"The Importance of being Ernest, Ekundayo, or Eswari: An Interpretable Machine Learning Approach to Name-based Ethnicity Classification" Authors: Vaishali Jain, Ted Enamorado, and Cynthia Rudin
Citation: Jain, V., Enamorado, T., & Rudin, C. (2022). The Importance of Being Ernest, Ekundayo, or Eswari: An Interpretable Machine Learning Approach to Name-Based Ethnicity Classification. Harvard Data Science Review, 4(3). https://doi.org/10.1162/99608f92.db1aba8b
You can download the datasets from NC and FL from here: https://users.cs.duke.edu/~cynthia/ethnicIA/Data/. The GA data is not publicly available, so we have created 3 processed training and test datasets using only NC and FL that can be useful for testing algorithms.

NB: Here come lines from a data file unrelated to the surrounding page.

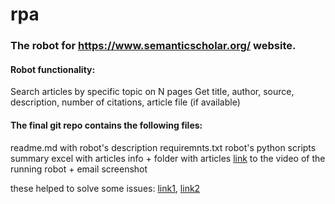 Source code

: # rpa
### The robot for https://www.semanticscholar.org/ website.

#### Robot functionality:
Search articles by specific topic on N pages
Get title, author, source, description, number of citations, article file (if available) 

#### The final git repo contains the following files:
readme.md with robot's description
requiremnts.txt
robot's python scripts
summary excel with articles info + folder with articles
[link](https://cloud.mail.ru/public/QBue/LRcC5xuTN/) to the video of the running robot + email screenshot

these helped to solve some issues: [link1](https://stackoverflow.com/questions/16512592/login-credentials-not-working-with-gmail-smtp), [link2](https://www.howtogeek.com/721441/how-to-download-pdfs-instead-of-previewing-them-in-chrome-firefox-and-edge/#:~:text=Click%20%E2%80%9CSite%20Settings%E2%80%9D%20on%20the,opening%20them%20in%20Chrome%E2%80%9D%20option.)
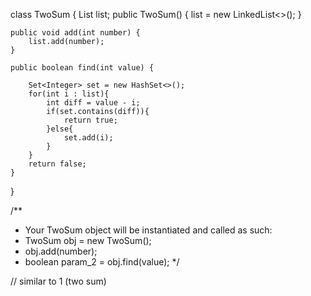 class TwoSum {
    List<Integer> list;
    public TwoSum() {
        list = new LinkedList<>();
    }
    
    public void add(int number) {
        list.add(number);
    }
    
    public boolean find(int value) {
        
        Set<Integer> set = new HashSet<>();
        for(int i : list){
            int diff = value - i;
            if(set.contains(diff)){
                return true;
            }else{
                set.add(i);
            }
        }
        return false;
    }
}

/**
 * Your TwoSum object will be instantiated and called as such:
 * TwoSum obj = new TwoSum();
 * obj.add(number);
 * boolean param_2 = obj.find(value);
 */

 // similar to 1 (two sum) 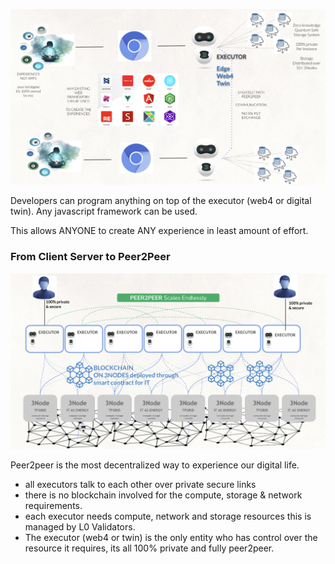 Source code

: 
![](img/i4_arch1_.jpg)

Developers can program anything on top of the executor (web4 or digital twin). Any javascript framework can be used.

This allows ANYONE to create ANY experience in least amount of effort.


### From Client Server to Peer2Peer

![](img/peer2peer_executors_.jpg)

Peer2peer is the most decentralized way to experience our digital life.

- all executors talk to each other over private secure links
- there is no blockchain involved for the compute, storage & network requirements.
- each executor needs compute, network and storage resources this is managed by L0 Validators.
- The executor (web4 or twin) is the only entity who has control over the resource it requires, its all 100% private and fully peer2peer.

Step 1: Run Code/R/01_Create_Train_Features_Master_sparse.R and Code/R/01_Create_Train_Features_Master_UID.R to generate all training datasets Step 2: Run Code/R/02_Create_Test_Features_Master_sparse.R and Code/R/02_Create_Test_Features_Master_UID.R to generate all test datasets Step 3: Run function ethnicIA_model_training() in Code/python/ethnicIA_paper_results.py file to train all the required models Step 4: Run functions corresponding to the respective experiment from Code/python/ethnicIA_paper_results.py file to replicate the results.
Follow any instruction provided in the functions in the python file. (Open up Code/python/ethnicIA_paper_results.py for clarification on this step.)
Run Code/R/03_Create_Features_FLGA_multCuts.R and Code/R/03_Plot_multCuts.R to generate the contour plot shown in Figure 1.